Anéis vibrantes de luz rodeiam a lua e as estrelas. O céu água, em nuances de azul, propaga ondas como se a lua houvesse sido arremessada em sua superfície, tal qual uma pedra em um lago, e o garoto que a lançou agora arrastasse o dedo por sobre as água fazendo redemoinhos. Em um turbulento fluxo, as ondas e espirais seguem caóticos em tons de azul cada vez mais claros conforme a manhã chega. Os ciprestes robustos e longilíneos se erguem ao céu dançando, suas folhas em movimento sobem em chamas verdejantes até a copa.

Isso é tudo que há para ver através das grades da janela do quarto, mas não é tudo que eu consigo ver. Consigo ver também um pequeno vilarejo onde logo o sino da igreja tocará anunciando a vinda de um novo dia e todos se juntarão para a liturgia matinal. Lúcido, eu sonho minha pintura e então pinto o meu sonho. Ou ao menos o esboço por não ter permissão de pintar nesse quarto. Mas poderei por em tela a óleo quando for ao meu ateliê, um outro espaço onde guardo meus materiais de pintura e obras já prontas.

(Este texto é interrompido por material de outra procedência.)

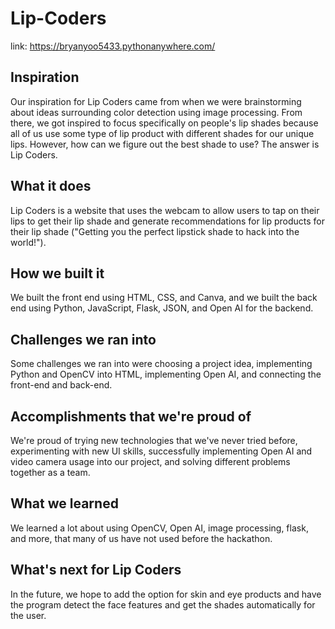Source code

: # Lip-Coders

link: https://bryanyoo5433.pythonanywhere.com/ 
## Inspiration
Our inspiration for Lip Coders came from when we were brainstorming about ideas surrounding color detection using image processing. From there, we got inspired to focus specifically on people's lip shades because all of us use some type of lip product with different shades for our unique lips. However, how can we figure out the best shade to use? The answer is Lip Coders.

## What it does
Lip Coders is a website that uses the webcam to allow users to tap on their lips to get their lip shade and generate recommendations for lip products for their lip shade ("Getting you the perfect lipstick shade to hack into the world!"). 

## How we built it
We built the front end using HTML, CSS, and Canva, and we built the back end using Python, JavaScript, Flask, JSON, and Open AI for the backend.

## Challenges we ran into
Some challenges we ran into were choosing a project idea, implementing Python and OpenCV into HTML, implementing Open AI, and connecting the front-end and back-end.

## Accomplishments that we're proud of
We're proud of trying new technologies that we've never tried before, experimenting with new UI skills, successfully implementing Open AI and video camera usage into our project, and solving different problems together as a team.

## What we learned
We learned a lot about using OpenCV, Open AI, image processing, flask, and more, that many of us have not used before the hackathon. 

## What's next for Lip Coders
In the future, we hope to add the option for skin and eye products and have the program detect the face features and get the shades automatically for the user. 

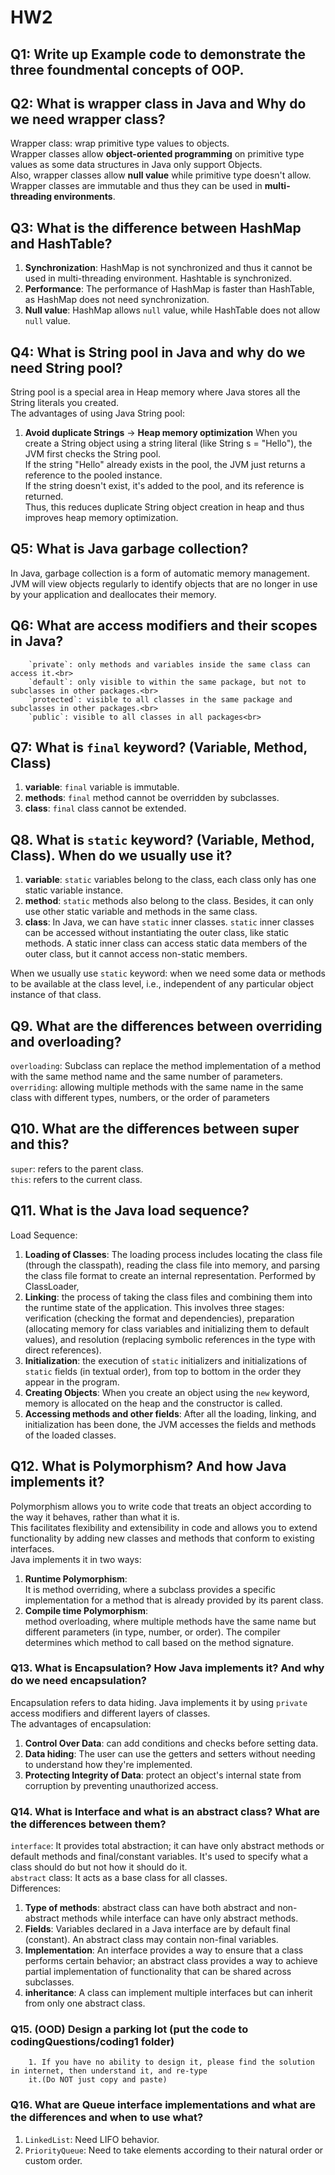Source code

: # HW2

## Q1: Write up Example code to demonstrate the three foundmental concepts of OOP.


## Q2: What is wrapper class in Java and Why do we need wrapper class?

Wrapper class: wrap primitive type values to objects. <br>
Wrapper classes allow **object-oriented programming** on primitive type values as some data structures in Java only support Objects.<br>
Also, wrapper classes allow **null value** while primitive type doesn't allow.<br>
Wrapper classes are immutable and thus they can be used in **multi-threading environments**. <br>

## Q3: What is the difference between HashMap and HashTable?

1. **Synchronization**: HashMap is not synchronized and thus it cannot be used in multi-threading environment. Hashtable is synchronized.
2. **Performance**: The performance of HashMap is faster than HashTable, as HashMap does not need synchronization.
3. **Null value**: HashMap allows `null` value, while HashTable does not allow `null` value. 


## Q4: What is String pool in Java and why do we need String pool?

String pool is a special area in Heap memory where Java stores all the String literals you created. <br>
The advantages of using Java String pool:<br>
1. **Avoid duplicate Strings** -> **Heap memory optimization**
   When you create a String object using a string literal (like String s = "Hello"), the JVM first checks the String pool. <br>
   If the string "Hello" already exists in the pool, the JVM just returns a reference to the pooled instance. <br>
   If the string doesn't exist, it's added to the pool, and its reference is returned. <br>
   Thus, this reduces duplicate String object creation in heap and thus improves heap memory optimization.
   

## Q5: What is Java garbage collection?

In Java, garbage collection is a form of automatic memory management. <br>
JVM will view objects regularly to identify objects that are no longer in use by your application and deallocates their memory. <br>

## Q6: What are access modifiers and their scopes in Java?
        `private`: only methods and variables inside the same class can access it.<br>
        `default`: only visible to within the same package, but not to subclasses in other packages.<br>
        `protected`: visible to all classes in the same package and subclasses in other packages.<br>
        `public`: visible to all classes in all packages<br>


## Q7: What is `final` keyword? (Variable, Method, Class)

1. **variable**: `final` variable is immutable.
2. **methods**: `final` method cannot be overridden by subclasses.
3. **class**: `final` class cannot be extended.

## Q8. What is `static` keyword? (Variable, Method, Class). When do we usually use it?

1. **variable**: `static` variables belong to the class, each class only has one static variable instance. <br>
2. **method**: `static` methods also belong to the class. Besides, it can only use other static variable and methods in the same class.
3. **class**: In Java, we can have `static` inner classes. `static` inner classes can be accessed without instantiating the outer class, like static methods. A static inner class can access static data members of the outer class, but it cannot access non-static members.  <br>

When we usually use `static` keyword: when we need some data or methods to be available at the class level, i.e., independent of any particular object instance of that class.

## Q9. What are the differences between overriding and overloading?
`overloading`: Subclass can replace the method implementation of a method with the same method name and the same number of parameters. <br>
`overriding`: allowing multiple methods with the same name in the same class with different types, numbers, or the order of parameters <br>

## Q10. What are the differences between super and this?
`super`: refers to the parent class.<br>
`this`: refers to the current class.<br>

## Q11. What is the Java load sequence?

Load Sequence:
1. **Loading of Classes**: The loading process includes locating the class file (through the classpath), reading the class file into memory, and parsing the class file format to create an internal representation. Performed by ClassLoader,
2. **Linking**: the process of taking the class files and combining them into the runtime state of the application. This involves three stages: verification (checking the format and dependencies), preparation (allocating memory for class variables and initializing them to default values), and resolution (replacing symbolic references in the type with direct references).
3. **Initialization**: the execution of `static` initializers and initializations of `static` fields (in textual order), from top to bottom in the order they appear in the program.
4. **Creating Objects**: When you create an object using the `new` keyword, memory is allocated on the heap and the constructor is called.
5. **Accessing methods and other fields**: After all the loading, linking, and initialization has been done, the JVM accesses the fields and methods of the loaded classes.


## Q12. What is Polymorphism? And how Java implements it?

Polymorphism allows you to write code that treats an object according to the way it behaves, rather than what it is. <br>
This facilitates flexibility and extensibility in code and allows you to extend functionality by adding new classes and methods that conform to existing interfaces. <br>
Java implements it in two ways:
1. **Runtime Polymorphism**: <br>
  It is method overriding, where a subclass provides a specific implementation for a method that is already provided by its parent class.
2. **Compile time Polymorphism**: <br>
  method overloading, where multiple methods have the same name but different parameters (in type, number, or order). The compiler determines which method to call based on the method signature.
   

### Q13. What is Encapsulation? How Java implements it? And why do we need encapsulation?

Encapsulation refers to data hiding. Java implements it by using `private` access modifiers and different layers of classes. <br>
The advantages of encapsulation:
1. **Control Over Data**: can add conditions and checks before setting data.
2. **Data hiding**: The user can use the getters and setters without needing to understand how they're implemented.
3. **Protecting Integrity of Data**: protect an object's internal state from corruption by preventing unauthorized access.

### Q14. What is Interface and what is an abstract class? What are the differences between them?
`interface`: It provides total abstraction; it can have only abstract methods or default methods and final/constant variables. It's used to specify what a class should do but not how it should do it. <br>
`abstract` class: It acts as a base class for all classes. <br>
Differences: <br>
1. **Type of methods**: abstract class can have both abstract and non-abstract methods while interface can have only abstract methods.
2. **Fields**: Variables declared in a Java interface are by default final (constant). An abstract class may contain non-final variables.
3. **Implementation**: An interface provides a way to ensure that a class performs certain behavior; an abstract class provides a way to achieve partial implementation of functionality that can be shared across subclasses.
4. **inheritance**: A class can implement multiple interfaces but can inherit from only one abstract class.


### Q15. (OOD) Design a parking lot (put the code to codingQuestions/coding1 folder)
        1. If you have no ability to design it, please find the solution in internet, then understand it, and re-type
        it.(Do NOT just copy and paste)


### Q16. What are Queue interface implementations and what are the differences and when to use what?
1. `LinkedList`: Need LIFO behavior.
2. `PriorityQueue`: Need to take elements according to their natural order or custom order.
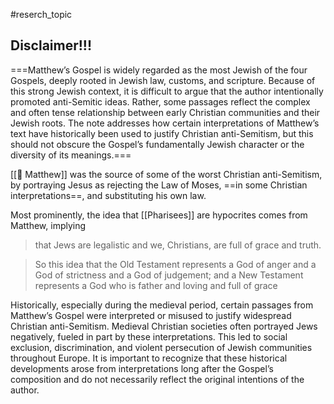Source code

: #reserch_topic 

## Disclaimer!!! 
===Matthew’s Gospel is widely regarded as the most Jewish of the four Gospels, deeply rooted in Jewish law, customs, and scripture. Because of this strong Jewish context, it is difficult to argue that the author intentionally promoted anti-Semitic ideas. Rather, some passages reflect the complex and often tense relationship between early Christian communities and their Jewish roots. The note addresses how certain interpretations of Matthew’s text have historically been used to justify Christian anti-Semitism, but this should not obscure the Gospel’s fundamentally Jewish character or the diversity of its meanings.===


[[📜 Matthew]] was the source of some of the worst Christian anti-Semitism, by portraying Jesus as rejecting the Law of Moses, ==in some Christian interpretations==, and substituting his own law.

Most prominently, the idea that [[Pharisees]] are hypocrites comes from Matthew, implying

> that Jews are legalistic and we, Christians, are full of grace and truth.

> So this idea that the Old Testament represents a God of anger and a God of strictness and a God of judgement; and a New Testament  represents a God who is father and loving and full of grace

Historically, especially during the medieval period, certain passages from Matthew’s Gospel were interpreted or misused to justify widespread Christian anti-Semitism. Medieval Christian societies often portrayed Jews negatively, fueled in part by these interpretations. This led to social exclusion, discrimination, and violent persecution of Jewish communities throughout Europe. It is important to recognize that these historical developments arose from interpretations long after the Gospel’s composition and do not necessarily reflect the original intentions of the author.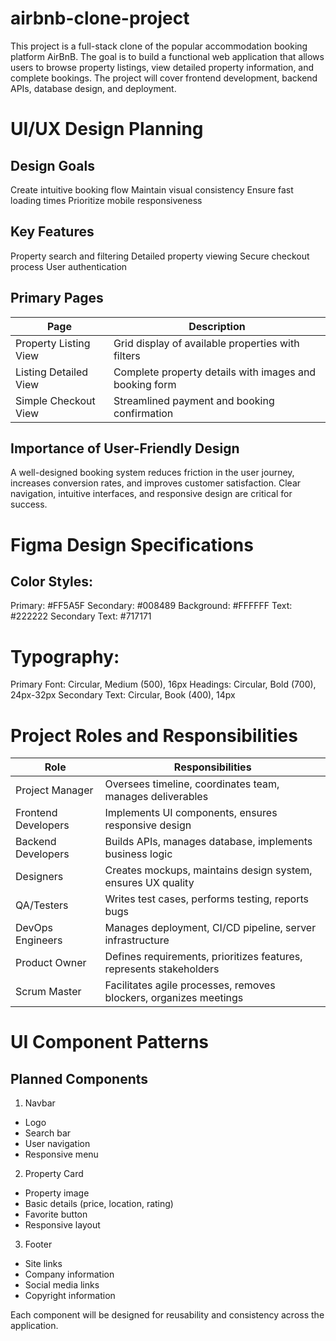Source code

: # airbnb-clone-project
This project is a full-stack clone of the popular accommodation booking platform AirBnB. The goal is to build a functional web application that allows users to browse property listings, view detailed property information, and complete bookings. The project will cover frontend development, backend APIs, database design, and deployment.

# UI/UX Design Planning
## Design Goals
Create intuitive booking flow
Maintain visual consistency
Ensure fast loading times
Prioritize mobile responsiveness

## Key Features
Property search and filtering
Detailed property viewing
Secure checkout process
User authentication

## Primary Pages

| Page	                                         |  Description                                              | 
| -----------------------------------------------|-----------------------------------------------------------| 
| Property Listing View	                         |    Grid display of available properties with filters      | 
| Listing Detailed View	                         |    Complete property details with images and booking form | 
| Simple Checkout View	                         |  Streamlined payment and booking confirmation             | 

## Importance of User-Friendly Design
A well-designed booking system reduces friction in the user journey, increases conversion rates, and improves customer satisfaction. Clear navigation, intuitive interfaces, and responsive design are critical for success.

# Figma Design Specifications
## Color Styles:
Primary: #FF5A5F
Secondary: #008489
Background: #FFFFFF
Text: #222222
Secondary Text: #717171

# Typography:
Primary Font: Circular, Medium (500), 16px
Headings: Circular, Bold (700), 24px-32px
Secondary Text: Circular, Book (400), 14px

# Project Roles and Responsibilities
| Role	                                        | Responsibilities                                                    | 
| ----------------------------------------------|---------------------------------------------------------------------| 
| Project Manager	                              | Oversees timeline, coordinates team, manages deliverables           | 
| Frontend Developers	                          | Implements UI components, ensures responsive design                 | 
| Backend Developers	                          | Builds APIs, manages database, implements business logic            | 
| Designers	                                    | Creates mockups, maintains design system, ensures UX quality        | 
| QA/Testers	                                  | Writes test cases, performs testing, reports bugs                   | 
| DevOps Engineers	                            | Manages deployment, CI/CD pipeline, server infrastructure           | 
| Product Owner	                                | Defines requirements, prioritizes features, represents stakeholders | 
| Scrum Master	                                | Facilitates agile processes, removes blockers, organizes meetings   | 

# UI Component Patterns
## Planned Components
1. Navbar
- Logo
- Search bar
- User navigation
- Responsive menu
2. Property Card
- Property image
- Basic details (price, location, rating)
- Favorite button
- Responsive layout
3. Footer
- Site links
- Company information
- Social media links
- Copyright information
  
Each component will be designed for reusability and consistency across the application.
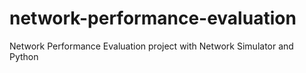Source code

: # network-performance-evaluation
Network Performance Evaluation project with Network Simulator and Python
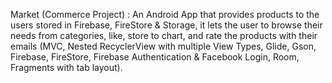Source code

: Market (Commerce Project) : An Android App that provides products to the
users stored in Firebase, FireStore & Storage, it lets the user to browse their needs from
categories, like, store to chart, and rate the products with their emails (MVC, Nested
RecyclerView with multiple View Types, Glide, Gson, Firebase, FireStore, Firebase
Authentication & Facebook Login, Room, Fragments with tab layout).
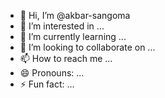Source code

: - 👋 Hi, I’m @akbar-sangoma
- 👀 I’m interested in ...
- 🌱 I’m currently learning ...
- 💞️ I’m looking to collaborate on ...
- 📫 How to reach me ...
- 😄 Pronouns: ...
- ⚡ Fun fact: ...

<!---
akbar-sangoma/akbar-sangoma is a ✨ special ✨ repository because its `README.md` (this file) appears on your GitHub profile.
You can click the Preview link to take a look at your changes.
--->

Ao lado da minha cama, a escrivaninha está coberta de folhas sobre a fraca luz das velas que se desfizeram em lágrimas a noite inteira. Acabo com o tormento delas soprando-as, pois já está tudo claro, de qualquer forma. As minhas mãos estão negras de carvão. Eu escrevi inúmeros pensamentos que a noite, agora já feita manhã, me trouxe . E essa foi uma exuberante noite estrelada. As noites sempre me pareceram muito mais vivas que os dias, talvez por passar mais tempo com elas, e sempre me pareceram eternas também. Mas confesso que sinto uma felicidade imensa de saber a cada dia que o sol vai raiar outra vez. E durante a escuridão pós crepúsculo são as estrelas que me dão esperança de um amanhecer

Limpo as mãos em minha calça surrada de mesma cor que o carvão e ajunto um amontoado dos meus escritos, mas separo as páginas direcionadas a meu irmão. Não precisarei enviá-las, pois poderei entregar pessoalmente amanhã e assim poderei ler para ele, eu mesmo. Eu sei que eu poderia contar tudo numa conversa informal, mas escrever me trás paz e gera memórias pra além do que eu penso. E como as vezes não consigo revisitar as coisas como elas eram dentro da minha cabeça, é bom registrar de alguma forma.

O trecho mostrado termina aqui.